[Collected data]
************

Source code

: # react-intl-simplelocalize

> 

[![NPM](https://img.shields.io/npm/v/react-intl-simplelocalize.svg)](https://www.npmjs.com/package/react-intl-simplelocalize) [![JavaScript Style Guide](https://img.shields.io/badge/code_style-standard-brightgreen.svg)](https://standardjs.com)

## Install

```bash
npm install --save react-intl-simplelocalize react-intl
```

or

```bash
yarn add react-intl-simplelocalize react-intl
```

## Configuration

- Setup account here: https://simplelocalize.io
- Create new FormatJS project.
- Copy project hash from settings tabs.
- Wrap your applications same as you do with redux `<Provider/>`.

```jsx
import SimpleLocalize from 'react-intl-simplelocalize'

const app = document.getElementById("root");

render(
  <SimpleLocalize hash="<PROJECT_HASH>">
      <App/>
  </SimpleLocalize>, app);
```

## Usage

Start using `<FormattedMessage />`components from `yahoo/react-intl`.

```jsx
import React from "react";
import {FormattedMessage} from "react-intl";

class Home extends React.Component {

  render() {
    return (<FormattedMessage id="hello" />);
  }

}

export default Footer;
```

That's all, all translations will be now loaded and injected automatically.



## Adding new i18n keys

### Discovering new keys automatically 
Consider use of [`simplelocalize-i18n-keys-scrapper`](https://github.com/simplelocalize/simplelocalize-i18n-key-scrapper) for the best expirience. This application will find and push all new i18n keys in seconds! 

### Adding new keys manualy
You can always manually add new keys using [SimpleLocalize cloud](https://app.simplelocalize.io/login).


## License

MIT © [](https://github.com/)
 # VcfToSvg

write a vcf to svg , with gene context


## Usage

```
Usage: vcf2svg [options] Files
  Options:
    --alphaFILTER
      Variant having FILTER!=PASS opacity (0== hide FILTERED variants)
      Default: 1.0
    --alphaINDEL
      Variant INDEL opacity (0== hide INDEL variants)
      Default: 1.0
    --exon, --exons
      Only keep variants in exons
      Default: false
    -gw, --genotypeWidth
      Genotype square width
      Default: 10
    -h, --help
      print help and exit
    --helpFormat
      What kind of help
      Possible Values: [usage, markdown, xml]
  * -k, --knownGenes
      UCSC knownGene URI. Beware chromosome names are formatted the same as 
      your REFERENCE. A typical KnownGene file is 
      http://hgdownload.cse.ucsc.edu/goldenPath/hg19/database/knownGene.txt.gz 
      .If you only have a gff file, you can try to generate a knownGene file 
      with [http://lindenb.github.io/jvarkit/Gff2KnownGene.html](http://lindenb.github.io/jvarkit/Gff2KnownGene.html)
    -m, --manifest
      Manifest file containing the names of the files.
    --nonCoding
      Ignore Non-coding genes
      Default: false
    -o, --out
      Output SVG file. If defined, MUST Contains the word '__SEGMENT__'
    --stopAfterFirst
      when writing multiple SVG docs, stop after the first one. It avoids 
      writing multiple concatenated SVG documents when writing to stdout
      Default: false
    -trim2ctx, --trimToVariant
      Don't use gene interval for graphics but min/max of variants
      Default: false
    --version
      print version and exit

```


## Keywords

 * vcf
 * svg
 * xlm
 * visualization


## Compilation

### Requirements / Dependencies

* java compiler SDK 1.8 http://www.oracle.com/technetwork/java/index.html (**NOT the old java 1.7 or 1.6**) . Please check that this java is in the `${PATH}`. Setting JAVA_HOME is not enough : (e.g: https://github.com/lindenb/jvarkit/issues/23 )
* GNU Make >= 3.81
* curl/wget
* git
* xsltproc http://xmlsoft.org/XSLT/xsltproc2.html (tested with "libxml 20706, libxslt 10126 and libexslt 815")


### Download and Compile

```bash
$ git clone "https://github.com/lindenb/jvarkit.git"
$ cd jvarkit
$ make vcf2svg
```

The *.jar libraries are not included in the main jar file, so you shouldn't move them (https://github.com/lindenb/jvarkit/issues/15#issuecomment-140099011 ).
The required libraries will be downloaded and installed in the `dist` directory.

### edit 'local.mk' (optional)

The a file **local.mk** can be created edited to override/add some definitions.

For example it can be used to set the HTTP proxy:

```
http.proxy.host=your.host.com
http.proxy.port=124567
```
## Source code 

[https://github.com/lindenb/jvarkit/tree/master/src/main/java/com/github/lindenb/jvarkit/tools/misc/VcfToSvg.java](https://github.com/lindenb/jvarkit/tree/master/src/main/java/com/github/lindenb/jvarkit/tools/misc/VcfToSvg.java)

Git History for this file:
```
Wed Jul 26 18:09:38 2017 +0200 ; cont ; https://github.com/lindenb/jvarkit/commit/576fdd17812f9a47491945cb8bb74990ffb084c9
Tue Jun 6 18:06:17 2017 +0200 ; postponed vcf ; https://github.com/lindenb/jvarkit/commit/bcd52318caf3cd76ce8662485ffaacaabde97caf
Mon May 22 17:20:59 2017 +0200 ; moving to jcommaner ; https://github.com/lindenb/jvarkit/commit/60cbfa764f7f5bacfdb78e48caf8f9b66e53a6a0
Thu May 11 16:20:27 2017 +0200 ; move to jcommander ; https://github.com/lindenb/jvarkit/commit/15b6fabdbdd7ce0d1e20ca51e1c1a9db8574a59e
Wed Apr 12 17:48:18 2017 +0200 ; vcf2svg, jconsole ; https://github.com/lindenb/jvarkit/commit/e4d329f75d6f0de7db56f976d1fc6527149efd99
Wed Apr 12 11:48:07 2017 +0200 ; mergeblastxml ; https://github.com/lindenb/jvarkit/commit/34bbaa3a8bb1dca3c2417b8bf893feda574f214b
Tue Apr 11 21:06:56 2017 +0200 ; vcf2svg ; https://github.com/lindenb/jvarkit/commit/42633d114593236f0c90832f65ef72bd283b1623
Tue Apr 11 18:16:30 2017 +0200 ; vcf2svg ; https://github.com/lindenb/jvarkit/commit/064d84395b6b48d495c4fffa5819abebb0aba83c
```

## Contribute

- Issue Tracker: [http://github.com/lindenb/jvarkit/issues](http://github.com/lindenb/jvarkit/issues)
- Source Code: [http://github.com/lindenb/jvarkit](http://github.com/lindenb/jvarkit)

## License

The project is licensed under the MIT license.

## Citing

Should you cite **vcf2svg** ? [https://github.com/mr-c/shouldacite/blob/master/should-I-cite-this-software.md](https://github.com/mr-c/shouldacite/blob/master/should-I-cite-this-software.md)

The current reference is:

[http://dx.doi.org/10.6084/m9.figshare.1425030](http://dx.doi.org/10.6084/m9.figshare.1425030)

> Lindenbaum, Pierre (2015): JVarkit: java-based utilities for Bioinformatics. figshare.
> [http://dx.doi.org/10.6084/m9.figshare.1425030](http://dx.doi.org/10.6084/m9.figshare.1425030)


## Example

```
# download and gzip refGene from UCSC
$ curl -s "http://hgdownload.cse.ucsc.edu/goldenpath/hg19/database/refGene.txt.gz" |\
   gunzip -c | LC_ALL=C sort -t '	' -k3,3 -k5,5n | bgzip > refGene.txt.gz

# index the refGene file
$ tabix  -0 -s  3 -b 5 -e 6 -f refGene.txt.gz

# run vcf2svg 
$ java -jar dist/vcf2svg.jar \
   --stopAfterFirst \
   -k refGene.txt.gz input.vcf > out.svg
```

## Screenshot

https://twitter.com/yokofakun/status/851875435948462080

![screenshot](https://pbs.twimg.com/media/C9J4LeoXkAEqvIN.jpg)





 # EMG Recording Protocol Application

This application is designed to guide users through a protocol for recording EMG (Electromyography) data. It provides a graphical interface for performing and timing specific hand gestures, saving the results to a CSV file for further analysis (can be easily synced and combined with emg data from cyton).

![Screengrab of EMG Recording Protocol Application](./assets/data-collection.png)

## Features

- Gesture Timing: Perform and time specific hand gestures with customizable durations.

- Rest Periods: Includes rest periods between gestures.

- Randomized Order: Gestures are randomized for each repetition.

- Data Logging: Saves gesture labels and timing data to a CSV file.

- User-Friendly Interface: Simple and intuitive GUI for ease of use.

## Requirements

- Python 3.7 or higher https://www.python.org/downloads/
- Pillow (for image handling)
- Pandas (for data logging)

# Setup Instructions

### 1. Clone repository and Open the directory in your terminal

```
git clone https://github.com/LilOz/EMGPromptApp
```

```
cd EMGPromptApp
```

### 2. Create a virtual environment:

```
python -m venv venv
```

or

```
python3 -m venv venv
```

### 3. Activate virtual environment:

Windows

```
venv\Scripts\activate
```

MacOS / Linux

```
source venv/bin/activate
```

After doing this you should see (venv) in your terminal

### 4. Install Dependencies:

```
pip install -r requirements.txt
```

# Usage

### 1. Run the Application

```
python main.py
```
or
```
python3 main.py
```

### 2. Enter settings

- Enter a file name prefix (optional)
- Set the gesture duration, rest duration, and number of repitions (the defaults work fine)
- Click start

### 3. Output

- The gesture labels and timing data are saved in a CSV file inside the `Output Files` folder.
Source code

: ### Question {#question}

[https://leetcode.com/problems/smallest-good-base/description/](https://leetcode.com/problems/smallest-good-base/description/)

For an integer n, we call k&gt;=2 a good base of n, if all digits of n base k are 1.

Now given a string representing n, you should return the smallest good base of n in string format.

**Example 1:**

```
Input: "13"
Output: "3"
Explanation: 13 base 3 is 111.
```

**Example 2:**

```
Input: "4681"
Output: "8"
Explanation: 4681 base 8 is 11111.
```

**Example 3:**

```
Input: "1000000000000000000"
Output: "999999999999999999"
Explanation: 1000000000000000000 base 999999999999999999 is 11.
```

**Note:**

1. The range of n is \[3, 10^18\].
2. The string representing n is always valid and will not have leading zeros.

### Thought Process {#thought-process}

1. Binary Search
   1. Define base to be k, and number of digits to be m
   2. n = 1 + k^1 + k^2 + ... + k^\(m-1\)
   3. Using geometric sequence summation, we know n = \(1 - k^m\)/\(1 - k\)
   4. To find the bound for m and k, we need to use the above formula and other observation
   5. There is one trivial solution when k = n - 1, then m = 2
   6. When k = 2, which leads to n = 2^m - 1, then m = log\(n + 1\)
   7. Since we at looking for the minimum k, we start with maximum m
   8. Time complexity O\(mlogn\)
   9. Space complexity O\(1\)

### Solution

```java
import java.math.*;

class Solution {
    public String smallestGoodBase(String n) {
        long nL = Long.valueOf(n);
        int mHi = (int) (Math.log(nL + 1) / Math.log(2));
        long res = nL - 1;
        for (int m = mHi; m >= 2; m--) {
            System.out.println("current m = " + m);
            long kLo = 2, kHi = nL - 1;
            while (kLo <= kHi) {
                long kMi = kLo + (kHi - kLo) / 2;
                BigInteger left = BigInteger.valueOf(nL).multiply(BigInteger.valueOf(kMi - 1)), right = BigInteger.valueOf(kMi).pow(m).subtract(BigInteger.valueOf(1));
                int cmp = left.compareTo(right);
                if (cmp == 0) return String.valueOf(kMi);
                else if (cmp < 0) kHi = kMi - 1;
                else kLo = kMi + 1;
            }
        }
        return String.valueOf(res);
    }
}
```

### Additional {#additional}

************

WHAT IS NEEDED:
Could you transcribe the entries exactly, from the first line through the line containing "- Copy project hash from settings tabs.", and give nothing more?

RESULT BELOW:
Source code

: # react-intl-simplelocalize

> 

[![NPM](https://img.shields.io/npm/v/react-intl-simplelocalize.svg)](https://www.npmjs.com/package/react-intl-simplelocalize) [![JavaScript Style Guide](https://img.shields.io/badge/code_style-standard-brightgreen.svg)](https://standardjs.com)

## Install

```bash
npm install --save react-intl-simplelocalize react-intl
```

or

```bash
yarn add react-intl-simplelocalize react-intl
```

## Configuration

- Setup account here: https://simplelocalize.io
- Create new FormatJS project.
- Copy project hash from settings tabs.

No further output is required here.